▶ EXTRACTED MATERIAL:

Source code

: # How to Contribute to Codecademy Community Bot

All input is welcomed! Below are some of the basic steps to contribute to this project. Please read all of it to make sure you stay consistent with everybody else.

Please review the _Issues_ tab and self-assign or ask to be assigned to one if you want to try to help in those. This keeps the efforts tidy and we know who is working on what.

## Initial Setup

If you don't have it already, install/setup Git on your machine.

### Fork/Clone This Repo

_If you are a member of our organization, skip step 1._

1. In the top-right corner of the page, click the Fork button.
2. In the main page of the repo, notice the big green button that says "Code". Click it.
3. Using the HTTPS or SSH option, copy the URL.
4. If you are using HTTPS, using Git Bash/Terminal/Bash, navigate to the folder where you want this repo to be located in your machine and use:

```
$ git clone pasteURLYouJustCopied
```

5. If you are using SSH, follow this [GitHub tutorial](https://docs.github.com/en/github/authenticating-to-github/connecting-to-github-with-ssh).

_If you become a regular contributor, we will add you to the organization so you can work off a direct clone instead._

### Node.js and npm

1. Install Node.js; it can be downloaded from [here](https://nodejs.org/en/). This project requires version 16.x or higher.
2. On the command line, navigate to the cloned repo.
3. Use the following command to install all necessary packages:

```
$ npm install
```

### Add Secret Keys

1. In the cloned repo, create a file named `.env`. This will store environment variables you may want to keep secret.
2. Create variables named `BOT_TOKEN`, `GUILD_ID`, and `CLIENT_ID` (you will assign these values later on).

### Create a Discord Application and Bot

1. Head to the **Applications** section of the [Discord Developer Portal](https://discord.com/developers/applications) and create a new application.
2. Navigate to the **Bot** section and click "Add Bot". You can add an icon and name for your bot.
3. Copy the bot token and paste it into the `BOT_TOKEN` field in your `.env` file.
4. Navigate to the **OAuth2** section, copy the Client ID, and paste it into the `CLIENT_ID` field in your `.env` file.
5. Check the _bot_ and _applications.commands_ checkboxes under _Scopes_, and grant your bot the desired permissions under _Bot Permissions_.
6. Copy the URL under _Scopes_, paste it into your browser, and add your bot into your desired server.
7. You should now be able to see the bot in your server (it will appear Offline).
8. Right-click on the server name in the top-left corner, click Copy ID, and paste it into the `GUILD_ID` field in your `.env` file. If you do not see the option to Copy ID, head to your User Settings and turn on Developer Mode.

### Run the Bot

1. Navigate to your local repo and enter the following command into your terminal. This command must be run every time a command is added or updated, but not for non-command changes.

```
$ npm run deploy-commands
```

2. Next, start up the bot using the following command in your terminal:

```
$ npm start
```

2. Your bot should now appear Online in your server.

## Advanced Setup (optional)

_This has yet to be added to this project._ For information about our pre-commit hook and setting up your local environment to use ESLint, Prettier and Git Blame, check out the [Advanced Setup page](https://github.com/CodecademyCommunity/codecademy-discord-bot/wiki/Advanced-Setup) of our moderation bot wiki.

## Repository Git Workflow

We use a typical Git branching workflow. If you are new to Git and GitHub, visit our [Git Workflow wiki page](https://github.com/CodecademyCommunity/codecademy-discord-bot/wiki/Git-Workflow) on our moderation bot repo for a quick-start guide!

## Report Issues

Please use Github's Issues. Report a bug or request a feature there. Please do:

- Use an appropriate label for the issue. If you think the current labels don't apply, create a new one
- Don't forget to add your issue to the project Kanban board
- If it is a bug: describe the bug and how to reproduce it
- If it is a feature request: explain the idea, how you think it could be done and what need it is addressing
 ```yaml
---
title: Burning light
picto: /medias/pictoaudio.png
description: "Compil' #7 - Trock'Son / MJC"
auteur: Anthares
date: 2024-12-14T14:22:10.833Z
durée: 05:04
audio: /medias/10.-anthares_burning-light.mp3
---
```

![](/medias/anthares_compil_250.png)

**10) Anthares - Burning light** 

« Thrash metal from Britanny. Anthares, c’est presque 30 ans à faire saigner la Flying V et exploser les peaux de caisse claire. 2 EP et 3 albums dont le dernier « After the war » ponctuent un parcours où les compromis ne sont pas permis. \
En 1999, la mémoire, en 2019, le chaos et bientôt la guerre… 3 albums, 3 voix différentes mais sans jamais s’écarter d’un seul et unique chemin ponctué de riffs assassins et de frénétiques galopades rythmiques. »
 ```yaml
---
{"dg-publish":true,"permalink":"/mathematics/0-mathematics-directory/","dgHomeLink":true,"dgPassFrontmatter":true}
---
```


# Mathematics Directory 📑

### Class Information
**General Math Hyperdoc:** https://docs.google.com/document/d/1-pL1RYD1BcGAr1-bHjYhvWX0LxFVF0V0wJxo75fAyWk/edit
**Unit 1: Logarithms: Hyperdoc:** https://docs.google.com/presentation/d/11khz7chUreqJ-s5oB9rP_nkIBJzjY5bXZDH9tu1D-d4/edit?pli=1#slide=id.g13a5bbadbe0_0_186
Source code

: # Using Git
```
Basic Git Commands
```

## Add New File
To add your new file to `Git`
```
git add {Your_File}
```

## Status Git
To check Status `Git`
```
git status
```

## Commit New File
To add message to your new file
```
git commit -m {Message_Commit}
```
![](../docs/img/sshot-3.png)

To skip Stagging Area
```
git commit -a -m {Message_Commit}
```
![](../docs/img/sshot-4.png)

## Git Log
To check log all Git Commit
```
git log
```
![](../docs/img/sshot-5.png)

▶ WHAT IS NEEDED:
Restate each entry above word for word.

▶ ANSWER TO THIS PROBLEM:
Source code

: # How to Contribute to Codecademy Community Bot

All input is welcomed! Below are some of the basic steps to contribute to this project. Please read all of it to make sure you stay consistent with everybody else.

Please review the _Issues_ tab and self-assign or ask to be assigned to one if you want to try to help in those. This keeps the efforts tidy and we know who is working on what.

## Initial Setup

If you don't have it already, install/setup Git on your machine.

### Fork/Clone This Repo

_If you are a member of our organization, skip step 1._

1. In the top-right corner of the page, click the Fork button.
2. In the main page of the repo, notice the big green button that says "Code". Click it.
3. Using the HTTPS or SSH option, copy the URL.
4. If you are using HTTPS, using Git Bash/Terminal/Bash, navigate to the folder where you want this repo to be located in your machine and use:

```
$ git clone pasteURLYouJustCopied
```

5. If you are using SSH, follow this [GitHub tutorial](https://docs.github.com/en/github/authenticating-to-github/connecting-to-github-with-ssh).

_If you become a regular contributor, we will add you to the organization so you can work off a direct clone instead._

### Node.js and npm

1. Install Node.js; it can be downloaded from [here](https://nodejs.org/en/). This project requires version 16.x or higher.
2. On the command line, navigate to the cloned repo.
3. Use the following command to install all necessary packages:

```
$ npm install
```

### Add Secret Keys

1. In the cloned repo, create a file named `.env`. This will store environment variables you may want to keep secret.
2. Create variables named `BOT_TOKEN`, `GUILD_ID`, and `CLIENT_ID` (you will assign these values later on).

### Create a Discord Application and Bot

1. Head to the **Applications** section of the [Discord Developer Portal](https://discord.com/developers/applications) and create a new application.
2. Navigate to the **Bot** section and click "Add Bot". You can add an icon and name for your bot.
3. Copy the bot token and paste it into the `BOT_TOKEN` field in your `.env` file.
4. Navigate to the **OAuth2** section, copy the Client ID, and paste it into the `CLIENT_ID` field in your `.env` file.
5. Check the _bot_ and _applications.commands_ checkboxes under _Scopes_, and grant your bot the desired permissions under _Bot Permissions_.
6. Copy the URL under _Scopes_, paste it into your browser, and add your bot into your desired server.
7. You should now be able to see the bot in your server (it will appear Offline).
8. Right-click on the server name in the top-left corner, click Copy ID, and paste it into the `GUILD_ID` field in your `.env` file. If you do not see the option to Copy ID, head to your User Settings and turn on Developer Mode.

### Run the Bot

1. Navigate to your local repo and enter the following command into your terminal. This command must be run every time a command is added or updated, but not for non-command changes.

```
$ npm run deploy-commands
```

2. Next, start up the bot using the following command in your terminal:

```
$ npm start
```

2. Your bot should now appear Online in your server.

## Advanced Setup (optional)

_This has yet to be added to this project._ For information about our pre-commit hook and setting up your local environment to use ESLint, Prettier and Git Blame, check out the [Advanced Setup page](https://github.com/CodecademyCommunity/codecademy-discord-bot/wiki/Advanced-Setup) of our moderation bot wiki.

## Repository Git Workflow

We use a typical Git branching workflow. If you are new to Git and GitHub, visit our [Git Workflow wiki page](https://github.com/CodecademyCommunity/codecademy-discord-bot/wiki/Git-Workflow) on our moderation bot repo for a quick-start guide!

## Report Issues

Please use Github's Issues. Report a bug or request a feature there. Please do:

- Use an appropriate label for the issue. If you think the current labels don't apply, create a new one
- Don't forget to add your issue to the project Kanban board
- If it is a bug: describe the bug and how to reproduce it
- If it is a feature request: explain the idea, how you think it could be done and what need it is addressing
 ```yaml
---
title: Burning light
picto: /medias/pictoaudio.png
description: "Compil' #7 - Trock'Son / MJC"
auteur: Anthares
date: 2024-12-14T14:22:10.833Z
durée: 05:04
audio: /medias/10.-anthares_burning-light.mp3
---
```

![](/medias/anthares_compil_250.png)

**10) Anthares - Burning light** 

« Thrash metal from Britanny. Anthares, c’est presque 30 ans à faire saigner la Flying V et exploser les peaux de caisse claire. 2 EP et 3 albums dont le dernier « After the war » ponctuent un parcours où les compromis ne sont pas permis. \
En 1999, la mémoire, en 2019, le chaos et bientôt la guerre… 3 albums, 3 voix différentes mais sans jamais s’écarter d’un seul et unique chemin ponctué de riffs assassins et de frénétiques galopades rythmiques. »
 ```yaml
---
{"dg-publish":true,"permalink":"/mathematics/0-mathematics-directory/","dgHomeLink":true,"dgPassFrontmatter":true}
---
```


# Mathematics Directory 📑

### Class Information
**General Math Hyperdoc:** https://docs.google.com/document/d/1-pL1RYD1BcGAr1-bHjYhvWX0LxFVF0V0wJxo75fAyWk/edit
**Unit 1: Logarithms: Hyperdoc:** https://docs.google.com/presentation/d/11khz7chUreqJ-s5oB9rP_nkIBJzjY5bXZDH9tu1D-d4/edit?pli=1#slide=id.g13a5bbadbe0_0_186
Source code

: # Using Git
```
Basic Git Commands
```

## Add New File
To add your new file to `Git`
```
git add {Your_File}
```

## Status Git
To check Status `Git`
```
git status
```

## Commit New File
To add message to your new file
```
git commit -m {Message_Commit}
```
![](../docs/img/sshot-3.png)

To skip Stagging Area
```
git commit -a -m {Message_Commit}
```
![](../docs/img/sshot-4.png)

## Git Log
To check log all Git Commit
```
git log
```
![](../docs/img/sshot-5.png)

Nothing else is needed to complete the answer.